There is a guy that I like and we are good friends. I talk to him often. My question is how do I get him to see me as more than just friends? I am a very out going person and ill talk to anyone so being shy is not a problem. The only problem is that I don't see him that often maybe once of twice a...
There is a guy that I like and we are good friends. I talk to him often. My question is how do I get him to see me as more than just friends? I am a very out going person and ill talk to anyone so being shy is not a problem. The only problem is that I don't see him that often maybe once of twice a week so it makes it difficult. Any suggestions on how to get him to notice me?
You know I'm in a similar predicament with a girl I'm friends with at the moment. I cannot tell if she likes me just as a friend or if she likes me more than a friend. If she gave me more signals that's she likes me id make a move to take it a step further.
With this guy you are friends with, does he love hanging out with you? Does he often gaze at you and engage in deep convo's with you? Does he pay a bit more attention to you than other girls? Does he change the topic when you mention other guys? If you have answered yes in most of these, the chances are that he also likes you. SO, I do advise that you give him clearer signals that you like him if you want him to make the 1st move. Signals such as treating him different to other guys, gaze into his eyes, flirt, smile a lot at him, don't check out other guys, etc.Im sure he'll then get the hint. IF, you feel confident enough, you could always make the 1st move and tell him you like him.

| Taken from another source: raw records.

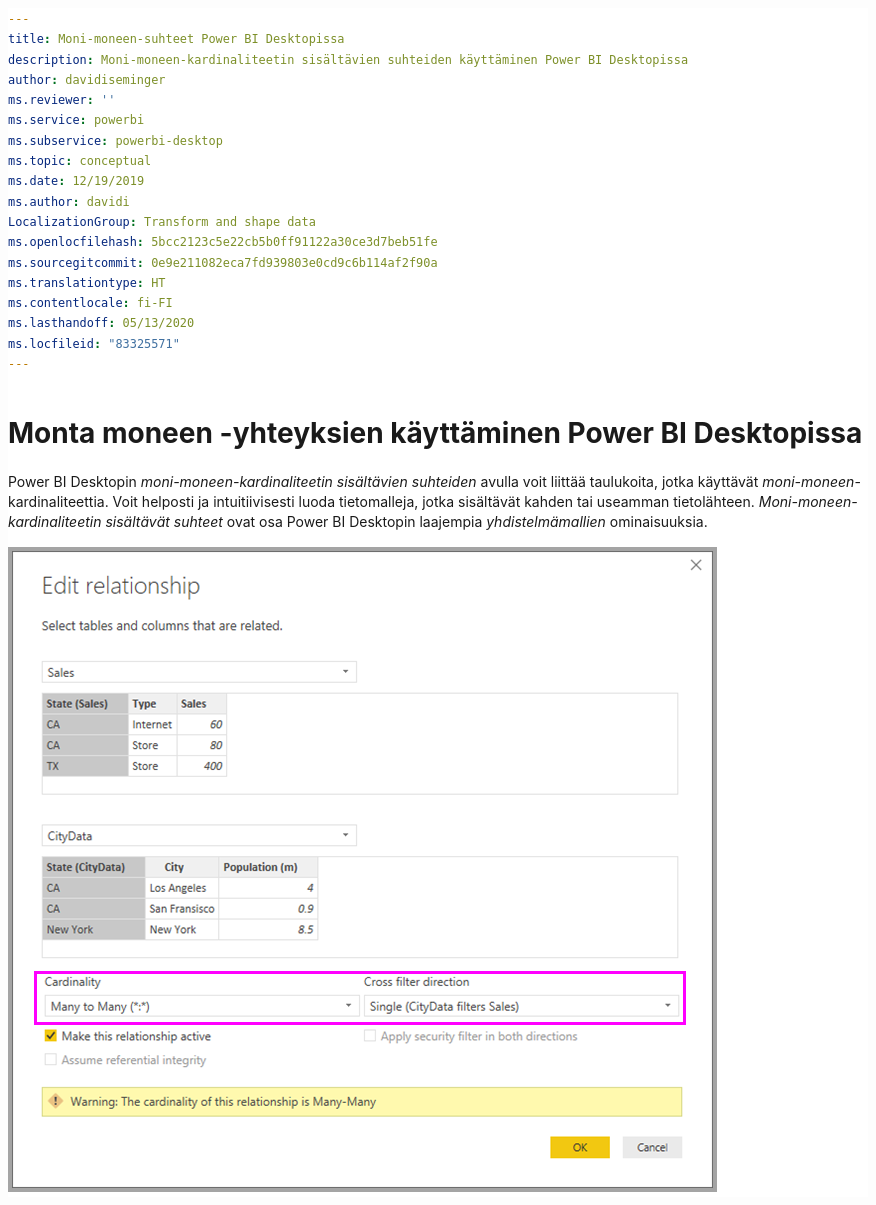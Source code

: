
 ```yaml
---
title: Moni-moneen-suhteet Power BI Desktopissa
description: Moni-moneen-kardinaliteetin sisältävien suhteiden käyttäminen Power BI Desktopissa
author: davidiseminger
ms.reviewer: ''
ms.service: powerbi
ms.subservice: powerbi-desktop
ms.topic: conceptual
ms.date: 12/19/2019
ms.author: davidi
LocalizationGroup: Transform and shape data
ms.openlocfilehash: 5bcc2123c5e22cb5b0ff91122a30ce3d7beb51fe
ms.sourcegitcommit: 0e9e211082eca7fd939803e0cd9c6b114af2f90a
ms.translationtype: HT
ms.contentlocale: fi-FI
ms.lasthandoff: 05/13/2020
ms.locfileid: "83325571"
---
```

# <a name="apply-many-many-relationships-in-power-bi-desktop"></a>Monta moneen -yhteyksien käyttäminen Power BI Desktopissa

Power BI Desktopin *moni-moneen-kardinaliteetin sisältävien suhteiden* avulla voit liittää taulukoita, jotka käyttävät *moni-moneen*-kardinaliteettia. Voit helposti ja intuitiivisesti luoda tietomalleja, jotka sisältävät kahden tai useamman tietolähteen. *Moni-moneen-kardinaliteetin sisältävät suhteet* ovat osa Power BI Desktopin laajempia *yhdistelmämallien* ominaisuuksia.

![Moni-moneen-suhde Power BI Desktopin Muokkaa suhdetta -ruudussa](media/desktop-many-to-many-relationships/many-to-many-relationships_01.png)
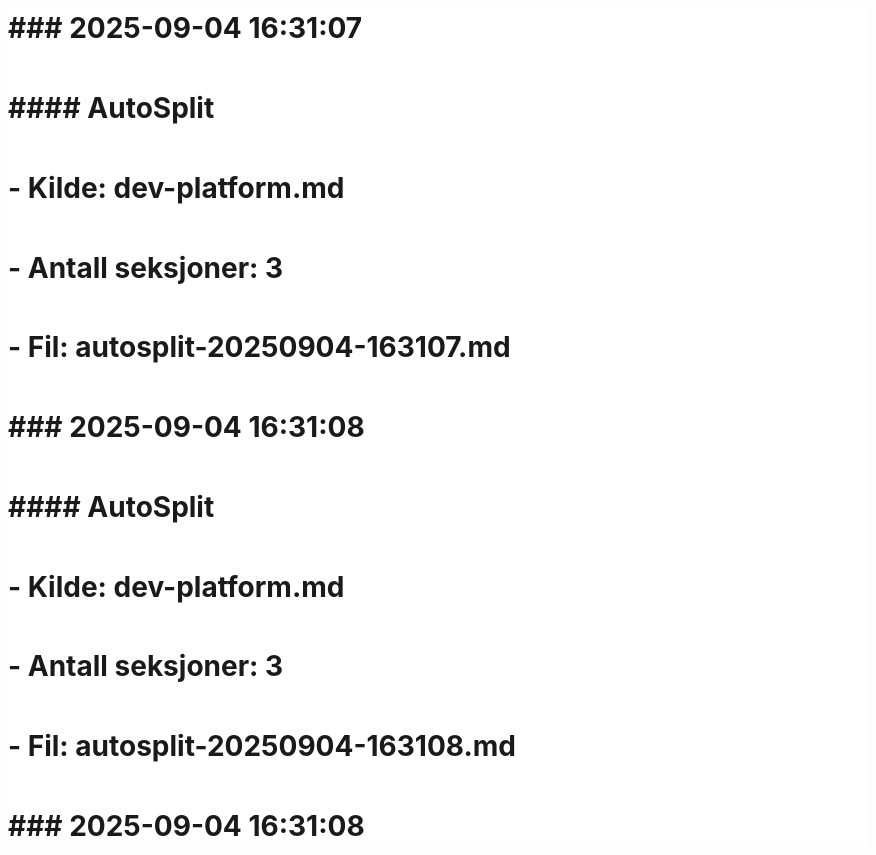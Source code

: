 #

#

#

#

# \### 2025-09-04 16:31:07

# \#### AutoSplit

# \- Kilde: dev-platform.md

# \- Antall seksjoner: 3

# \- Fil: autosplit-20250904-163107.md

#

#

#

#

# \### 2025-09-04 16:31:08

# \#### AutoSplit

# \- Kilde: dev-platform.md

# \- Antall seksjoner: 3

# \- Fil: autosplit-20250904-163108.md

#

#

#

#

# \### 2025-09-04 16:31:08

I think its great when friends become more. At least you both know each others good and bad points and have already built that bond. The only negative point is that if things don't work out as a couple, it could effect your friendship. So draw up all the points and good luck :)

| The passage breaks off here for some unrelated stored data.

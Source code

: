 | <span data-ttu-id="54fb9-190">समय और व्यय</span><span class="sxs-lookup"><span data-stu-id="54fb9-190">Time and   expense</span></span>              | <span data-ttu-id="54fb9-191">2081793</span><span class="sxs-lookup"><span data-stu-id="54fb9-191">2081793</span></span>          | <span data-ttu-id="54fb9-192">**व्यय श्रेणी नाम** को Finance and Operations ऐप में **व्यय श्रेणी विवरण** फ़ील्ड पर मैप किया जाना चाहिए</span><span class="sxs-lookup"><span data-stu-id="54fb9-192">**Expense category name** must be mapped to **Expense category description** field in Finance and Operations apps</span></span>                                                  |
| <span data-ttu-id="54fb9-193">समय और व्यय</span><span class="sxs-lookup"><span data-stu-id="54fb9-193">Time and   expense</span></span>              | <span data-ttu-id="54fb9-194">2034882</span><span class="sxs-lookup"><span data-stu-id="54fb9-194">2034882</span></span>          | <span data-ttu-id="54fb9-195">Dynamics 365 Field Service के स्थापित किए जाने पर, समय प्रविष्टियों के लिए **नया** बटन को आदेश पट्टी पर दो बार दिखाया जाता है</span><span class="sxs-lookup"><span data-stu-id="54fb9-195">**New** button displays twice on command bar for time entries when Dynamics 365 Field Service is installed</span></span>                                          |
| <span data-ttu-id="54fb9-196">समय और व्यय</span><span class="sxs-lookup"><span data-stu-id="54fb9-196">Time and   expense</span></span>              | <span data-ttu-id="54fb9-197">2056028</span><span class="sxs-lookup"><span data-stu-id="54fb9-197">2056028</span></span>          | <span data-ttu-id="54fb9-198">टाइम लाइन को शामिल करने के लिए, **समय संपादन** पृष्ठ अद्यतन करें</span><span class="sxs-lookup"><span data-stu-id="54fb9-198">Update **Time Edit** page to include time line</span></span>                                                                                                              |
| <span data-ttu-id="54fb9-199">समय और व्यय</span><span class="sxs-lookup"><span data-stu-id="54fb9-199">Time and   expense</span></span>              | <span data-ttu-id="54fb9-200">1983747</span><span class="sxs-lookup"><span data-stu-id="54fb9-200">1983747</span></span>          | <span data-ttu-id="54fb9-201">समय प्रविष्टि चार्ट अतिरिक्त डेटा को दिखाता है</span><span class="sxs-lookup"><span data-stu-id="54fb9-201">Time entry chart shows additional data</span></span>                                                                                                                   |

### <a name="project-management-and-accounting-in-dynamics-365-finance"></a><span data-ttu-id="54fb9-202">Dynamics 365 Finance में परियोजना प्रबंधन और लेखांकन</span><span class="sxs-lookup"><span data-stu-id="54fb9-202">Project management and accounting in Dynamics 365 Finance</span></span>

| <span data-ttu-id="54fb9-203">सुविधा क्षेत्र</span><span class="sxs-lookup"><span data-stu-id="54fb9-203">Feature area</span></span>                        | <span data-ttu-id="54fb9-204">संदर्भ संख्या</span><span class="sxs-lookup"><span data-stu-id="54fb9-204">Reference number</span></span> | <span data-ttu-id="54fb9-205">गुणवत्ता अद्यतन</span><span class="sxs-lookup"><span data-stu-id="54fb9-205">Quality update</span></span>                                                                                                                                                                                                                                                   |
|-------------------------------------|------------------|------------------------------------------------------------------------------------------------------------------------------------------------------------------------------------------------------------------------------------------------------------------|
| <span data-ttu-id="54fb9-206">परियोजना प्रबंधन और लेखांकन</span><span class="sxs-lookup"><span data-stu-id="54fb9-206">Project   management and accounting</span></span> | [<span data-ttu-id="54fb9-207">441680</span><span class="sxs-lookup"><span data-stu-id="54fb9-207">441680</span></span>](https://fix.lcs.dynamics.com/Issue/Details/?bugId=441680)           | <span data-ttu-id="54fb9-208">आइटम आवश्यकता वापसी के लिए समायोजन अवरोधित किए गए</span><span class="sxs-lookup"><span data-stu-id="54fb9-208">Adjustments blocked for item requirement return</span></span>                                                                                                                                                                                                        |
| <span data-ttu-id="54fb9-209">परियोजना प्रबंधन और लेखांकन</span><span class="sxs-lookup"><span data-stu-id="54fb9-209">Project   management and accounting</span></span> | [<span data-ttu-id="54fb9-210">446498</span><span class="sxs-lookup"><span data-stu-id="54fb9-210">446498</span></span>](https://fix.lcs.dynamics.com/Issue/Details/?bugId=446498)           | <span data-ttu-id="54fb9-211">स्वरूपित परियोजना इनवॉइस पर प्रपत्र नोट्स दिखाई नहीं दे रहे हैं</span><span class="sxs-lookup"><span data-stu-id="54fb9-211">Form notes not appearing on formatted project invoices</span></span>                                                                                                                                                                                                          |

As far as him noticing you for your looks alone, you've already done that. But do try to look cool when you're with him and wear the clothes you think he likes. But this is the least important. When you ARE with him or are talking with him, start showing more interest in the things HE has going than the things that you do. Your interest in his and his interest in yours will be the clue to how much you like each other. The more you show in HIS the more he'll like being with you and notice you. You do that by asking question about the things he's doing that you're pretty sure are special to him. Leave it up to him to ask about yours. Don't make a big deal out of your questioning. Just include those in your conversation. If you do I can guarantee you that you'll become even better friends than you are right now. Just be alert to the answers he gives you on your little questions and build on them but do more asking than telling.
First, you can be a huge flirt and drop hints: ask if he's seeing anyone, tell him how cute he is, say how you haven't had a date in a while. Then hope he understands your hints and asks you out.
Second, you can ask him out yourself. This requires more guts, but it has advantages in that you show some assertiveness, and it resolves the question: if he likes you, he'll probably take you up on the offer; but if he's not interested he'll politely decline.
Make it a point to see him more often. Plan get togethers with a group, or see if he's interested in grabbing some coffee or dinner (make it seem casual so he doesn't get nervous). Be the same girl he likes to be around, but take a little extra time getting ready.) Guys are visual, so he should pick up on it.